- Data provided:
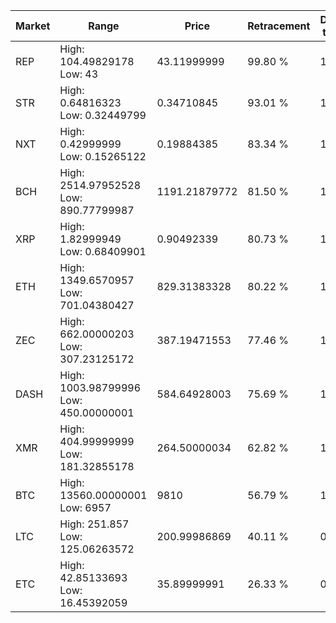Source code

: | Market | Range | Price| Retracement | Doubles to 50% |
| --- | --- | --- | --- | --- |
| REP | High: 104.49829178<br />Low: 43 | 43.11999999 | 99.80 % | 1.71 |
| STR | High: 0.64816323<br />Low: 0.32449799 | 0.34710845 | 93.01 % | 1.40 |
| NXT | High: 0.42999999<br />Low: 0.15265122 | 0.19884385 | 83.34 % | 1.47 |
| BCH | High: 2514.97952528<br />Low: 890.77799987 | 1191.21879772 | 81.50 % | 1.43 |
| XRP | High: 1.82999949<br />Low: 0.68409901 | 0.90492339 | 80.73 % | 1.39 |
| ETH | High: 1349.6570957<br />Low: 701.04380427 | 829.31383328 | 80.22 % | 1.24 |
| ZEC | High: 662.00000203<br />Low: 307.23125172 | 387.19471553 | 77.46 % | 1.25 |
| DASH | High: 1003.98799996<br />Low: 450.00000001 | 584.64928003 | 75.69 % | 1.24 |
| XMR | High: 404.99999999<br />Low: 181.32855178 | 264.50000034 | 62.82 % | 1.11 |
| BTC | High: 13560.00000001<br />Low: 6957 | 9810 | 56.79 % | 1.05 |
| LTC | High: 251.857<br />Low: 125.06263572 | 200.99986869 | 40.11 % | 0.00 |
| ETC | High: 42.85133693<br />Low: 16.45392059 | 35.89999991 | 26.33 % | 0.00 |

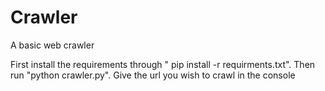 # Crawler
A basic web crawler



First install the requirements through " pip install -r requirments.txt".
Then run "python crawler.py".
Give the url you wish to crawl in the console
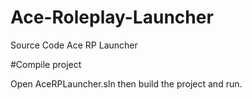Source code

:# Ace-Roleplay-Launcher
Source Code Ace RP Launcher

#Compile project

Open AceRPLauncher.sln then build the project and run.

- Exercise prompt:
No pictures belong in the answer, only the lines from the top of the listing through the line containing "75.69 % | 1.24 |", repeated word for word.

- Exercise response:
Source code

: | Market | Range | Price| Retracement | Doubles to 50% |
| --- | --- | --- | --- | --- |
| REP | High: 104.49829178<br />Low: 43 | 43.11999999 | 99.80 % | 1.71 |
| STR | High: 0.64816323<br />Low: 0.32449799 | 0.34710845 | 93.01 % | 1.40 |
| NXT | High: 0.42999999<br />Low: 0.15265122 | 0.19884385 | 83.34 % | 1.47 |
| BCH | High: 2514.97952528<br />Low: 890.77799987 | 1191.21879772 | 81.50 % | 1.43 |
| XRP | High: 1.82999949<br />Low: 0.68409901 | 0.90492339 | 80.73 % | 1.39 |
| ETH | High: 1349.6570957<br />Low: 701.04380427 | 829.31383328 | 80.22 % | 1.24 |
| ZEC | High: 662.00000203<br />Low: 307.23125172 | 387.19471553 | 77.46 % | 1.25 |
| DASH | High: 1003.98799996<br />Low: 450.00000001 | 584.64928003 | 75.69 % | 1.24 |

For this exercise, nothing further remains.